Per questo – e specie appunto perché, in quella fase, gli ex comunisti non avevano fatto sforzi eccessivi per apparire diversi dalla “vera sinistra” da cui discendevano – il testimone politico lasciato cadere dal pentapartito veniva agevolmente raccolto da Forza Italia, che – sbandierando il vessillo dell’anticomunismo – poteva assumere il ruolo di una parte della vecchia DC, vale a dire di collettore degli interessi di quella parte di “borghesia allargata” che ancora diffidava di un partito comunista che – a quell’epoca – aveva cambiato nome ma non faccia (e facce). Quello che mancava a questa “nuova DC” era però la capacità (ma forse la sensibilità politica) per capire che, se voleva tutelare davvero gli interessi dei propri elettori, doveva opporsi alla massiccia dismissione del sistema del capitalismo di stato e alla riduzione delle politiche keynesiane che era stato portato avanti in passato dalla “vera” DC. Dichiarandosi invece apertamente come movimento di ispirazione liberale, in sostanza per fornire di un credibile substrato ideologico la sua esigenza di porsi come movimento contrapposto alla sinistra, il partito di Berlusconi finiva invece per fare l’opposto, dunque non opporsi all’agenda di privatizzazioni e dismissioni pubbliche che interessava alla finanza internazionale e avviando tagli del welfare pubblico, non accorgendosi che – in quel modo – avrebbe aperto la via che avrebbe consentito qualche anno più tardi ai suoi avversari del PD di prendere il potere per iniziare a demolire scientificamente il benessere proprio di quello stesso ceto medio che invece Berlusconi affermava di voler tutelare.
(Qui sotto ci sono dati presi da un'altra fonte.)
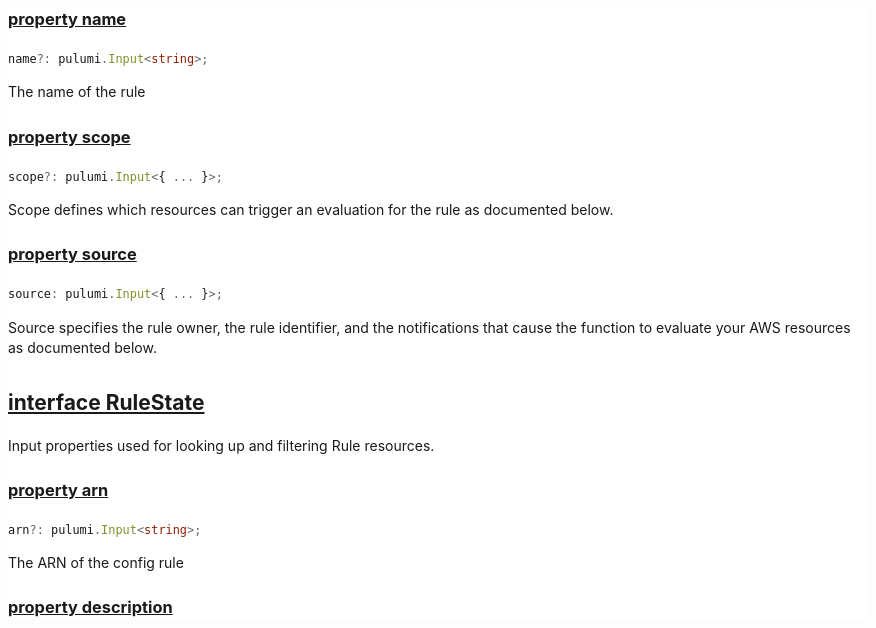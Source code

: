 <h3 class="pdoc-member-header">
<a class="pdoc-child-name" href="https://github.com/pulumi/pulumi-aws/blob/master/sdk/nodejs/cfg/rule.ts#L157">property name</a>
</h3>

```typescript
name?: pulumi.Input<string>;
```


The name of the rule

<h3 class="pdoc-member-header">
<a class="pdoc-child-name" href="https://github.com/pulumi/pulumi-aws/blob/master/sdk/nodejs/cfg/rule.ts#L161">property scope</a>
</h3>

```typescript
scope?: pulumi.Input<{ ... }>;
```


Scope defines which resources can trigger an evaluation for the rule as documented below.

<h3 class="pdoc-member-header">
<a class="pdoc-child-name" href="https://github.com/pulumi/pulumi-aws/blob/master/sdk/nodejs/cfg/rule.ts#L166">property source</a>
</h3>

```typescript
source: pulumi.Input<{ ... }>;
```


Source specifies the rule owner, the rule identifier, and the notifications that cause
the function to evaluate your AWS resources as documented below.

<h2 class="pdoc-module-header" id="RuleState">
<a class="pdoc-member-name" href="https://github.com/pulumi/pulumi-aws/blob/master/sdk/nodejs/cfg/rule.ts#L100">interface RuleState</a>
</h2>

Input properties used for looking up and filtering Rule resources.

<h3 class="pdoc-member-header">
<a class="pdoc-child-name" href="https://github.com/pulumi/pulumi-aws/blob/master/sdk/nodejs/cfg/rule.ts#L104">property arn</a>
</h3>

```typescript
arn?: pulumi.Input<string>;
```


The ARN of the config rule

<h3 class="pdoc-member-header">
<a class="pdoc-child-name" href="https://github.com/pulumi/pulumi-aws/blob/master/sdk/nodejs/cfg/rule.ts#L108">property description</a>
</h3>
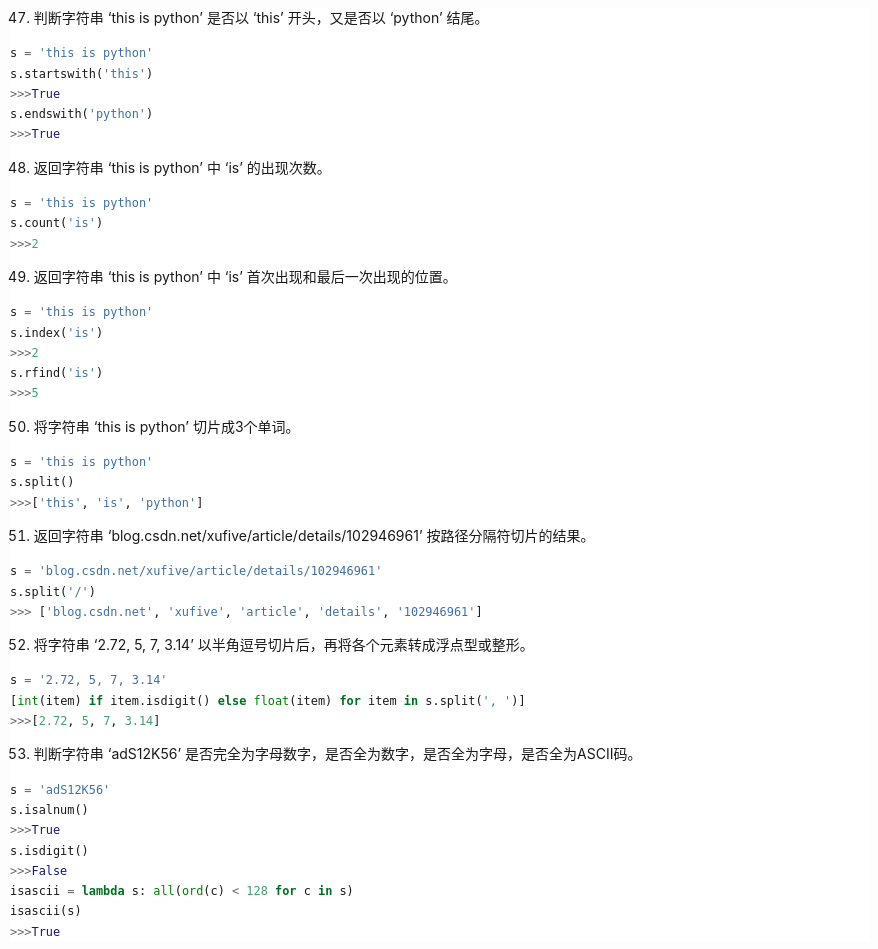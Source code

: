47. 判断字符串 ‘this is python’ 是否以 ‘this’ 开头，又是否以 ‘python’ 结尾。

```python
s = 'this is python'
s.startswith('this')
>>>True
s.endswith('python')
>>>True
```

48. 返回字符串 ‘this is python’ 中 ‘is’ 的出现次数。

```python
s = 'this is python'
s.count('is')
>>>2
```

49. 返回字符串 ‘this is python’ 中 ‘is’ 首次出现和最后一次出现的位置。

```python
s = 'this is python'
s.index('is')
>>>2
s.rfind('is')
>>>5
```

50. 将字符串 ‘this is python’ 切片成3个单词。

```python
s = 'this is python'
s.split()
>>>['this', 'is', 'python']
```

51. 返回字符串 ‘blog.csdn.net/xufive/article/details/102946961’ 按路径分隔符切片的结果。

```python
s = 'blog.csdn.net/xufive/article/details/102946961'
s.split('/')
>>> ['blog.csdn.net', 'xufive', 'article', 'details', '102946961']
```

52. 将字符串 ‘2.72, 5, 7, 3.14’ 以半角逗号切片后，再将各个元素转成浮点型或整形。

```python
s = '2.72, 5, 7, 3.14'
[int(item) if item.isdigit() else float(item) for item in s.split(', ')]
>>>[2.72, 5, 7, 3.14]
```
53. 判断字符串 ‘adS12K56’ 是否完全为字母数字，是否全为数字，是否全为字母，是否全为ASCII码。

```python
s = 'adS12K56'
s.isalnum()
>>>True
s.isdigit()
>>>False
isascii = lambda s: all(ord(c) < 128 for c in s)
isascii(s)
>>>True
```


[1]: https://img-blog.csdnimg.cn/20191113093308937.png?x-oss-process=image/watermark,type_ZmFuZ3poZW5naGVpdGk,shadow_10,text_aHR0cHM6Ly9ibG9nLmNzZG4ubmV0L3h1Zml2ZQ==,size_16,color_FFFFFF,t_70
Berlusconi, politicamente parlando, è stato dunque un eccellente tattico ma un pessimo stratega. O forse è stato anche un eccellente stratega, a voler dar conto alle opinioni che leggono la sua discesa in campo come la conseguenza della necessità di tutelare soprattutto gli interessi delle imprese di famiglia, che la caduta della prima repubblica aveva messo in pericolo.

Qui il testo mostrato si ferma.